[Stored data]
*** Block opens ***

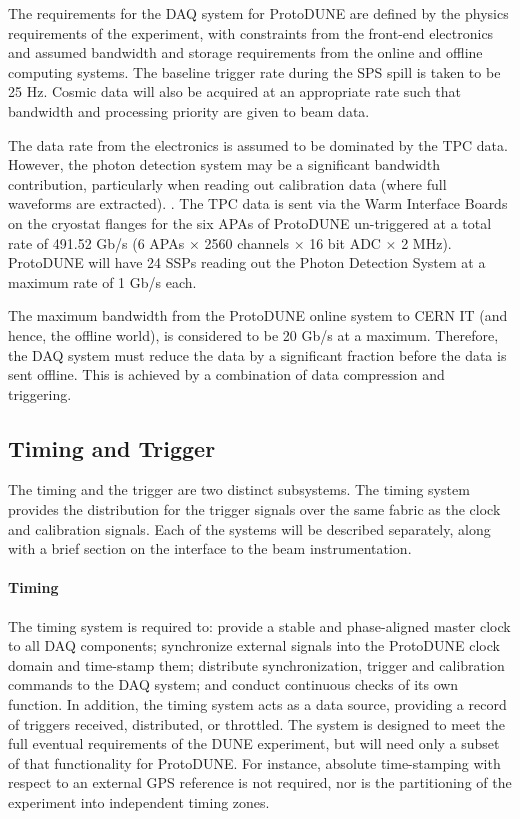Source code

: The requirements for the DAQ system for ProtoDUNE are defined
by the physics requirements of the experiment, with constraints from the
front-end electronics and assumed bandwidth and storage requirements
from the online and offline computing systems.  The baseline trigger
rate during the SPS spill is taken to be 25 Hz.  Cosmic data will also
be acquired at an appropriate rate such that bandwidth and processing priority are given 
to beam data.

The data rate from the electronics is assumed to be dominated by the
TPC data.  However, the photon detection system may be a significant
bandwidth contribution, particularly when reading out calibration data
(where full waveforms are extracted).  .
The TPC data is sent via the Warm Interface Boards on the cryostat flanges
for the six APAs of ProtoDUNE un-triggered at a total rate of 491.52 Gb/s
(6 APAs $\times$ 2560 channels $\times$ 16 bit ADC $\times$ 2 MHz).
ProtoDUNE will have 24 SSPs reading out the Photon Detection System at
a maximum rate of 1 Gb/s each.

The maximum bandwidth from the ProtoDUNE online system to CERN IT (and
hence, the offline world), is considered to be 20 Gb/s at a maximum.
Therefore, the DAQ system must reduce the data by a significant fraction
before the data is sent offline.  This is achieved by a combination of
data compression and triggering.


\subsection{Timing and Trigger}
\label{sec:daq_time}

The timing and the trigger are two distinct subsystems.  The timing
system provides the distribution for the trigger signals over the same
fabric as the clock and calibration signals.  Each of the systems will
be described separately, along with a brief section on the interface to
the beam instrumentation.

\paragraph{Timing}


The timing system is required to: provide a stable and phase-aligned
master clock to all DAQ components; synchronize external signals into the
ProtoDUNE clock domain and time-stamp them; distribute synchronization,
trigger and calibration commands to the DAQ system; and conduct continuous
checks of its own function. In addition, the timing system acts as a
data source, providing a record of triggers received, distributed, or
throttled. The system is designed to meet the full eventual requirements
of the DUNE experiment, but will need only a subset of that functionality
for ProtoDUNE. For instance, absolute time-stamping with respect to an
external GPS reference is not required, nor is the partitioning of the
experiment into independent timing zones.

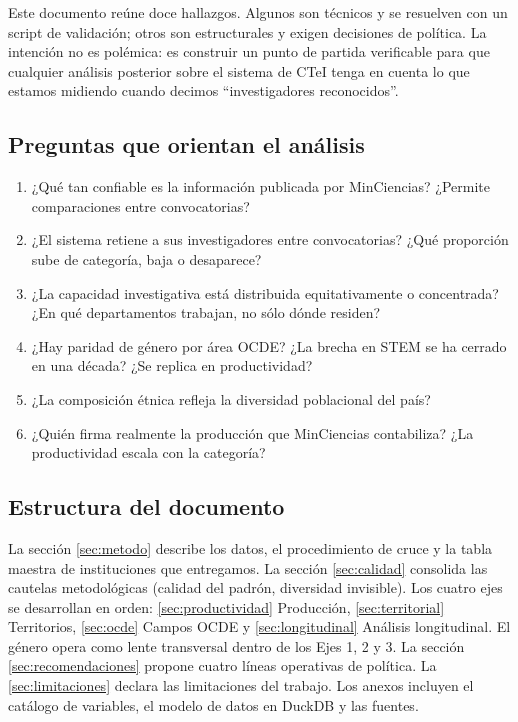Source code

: \documentclass[11pt,a4paper,oneside]{article}
\begin{document}
Este documento reúne doce hallazgos. Algunos son técnicos y se resuelven con un script de validación; otros son estructurales y exigen decisiones de política. La intención no es polémica: es construir un punto de partida verificable para que cualquier análisis posterior sobre el sistema de CTeI tenga en cuenta lo que estamos midiendo cuando decimos ``investigadores reconocidos''.

\subsection{Preguntas que orientan el análisis}

\begin{enumerate}[label=Q\arabic*., leftmargin=*]
\item ¿Qué tan confiable es la información publicada por MinCiencias? ¿Permite comparaciones entre convocatorias?
\item ¿El sistema retiene a sus investigadores entre convocatorias? ¿Qué proporción sube de categoría, baja o desaparece?
\item ¿La capacidad investigativa está distribuida equitativamente o concentrada? ¿En qué departamentos trabajan, no sólo dónde residen?
\item ¿Hay paridad de género por área OCDE? ¿La brecha en STEM se ha cerrado en una década? ¿Se replica en productividad?
\item ¿La composición étnica refleja la diversidad poblacional del país?
\item ¿Quién firma realmente la producción que MinCiencias contabiliza? ¿La productividad escala con la categoría?
\end{enumerate}

\subsection{Estructura del documento}

La sección \ref{sec:metodo} describe los datos, el procedimiento de cruce y la tabla maestra de instituciones que entregamos. La sección \ref{sec:calidad} consolida las cautelas metodológicas (calidad del padrón, diversidad invisible). Los cuatro ejes se desarrollan en orden: \ref{sec:productividad} Producción, \ref{sec:territorial} Territorios, \ref{sec:ocde} Campos OCDE y \ref{sec:longitudinal} Análisis longitudinal. El género opera como lente transversal dentro de los Ejes 1, 2 y 3. La sección \ref{sec:recomendaciones} propone cuatro líneas operativas de política. La \ref{sec:limitaciones} declara las limitaciones del trabajo. Los anexos incluyen el catálogo de variables, el modelo de datos en DuckDB y las fuentes.
\end{document}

*** Block closes ***

- Task prompt -
The answer must consist only of the lines from the beginning of the entries above through the line that holds "rate during the", reproduced exactly and without pictures.

- Solution to this problem -
Source code

: The requirements for the DAQ system for ProtoDUNE are defined
by the physics requirements of the experiment, with constraints from the
front-end electronics and assumed bandwidth and storage requirements
from the online and offline computing systems.  The baseline trigger
rate during the SPS spill is taken to be 25 Hz.  Cosmic data will also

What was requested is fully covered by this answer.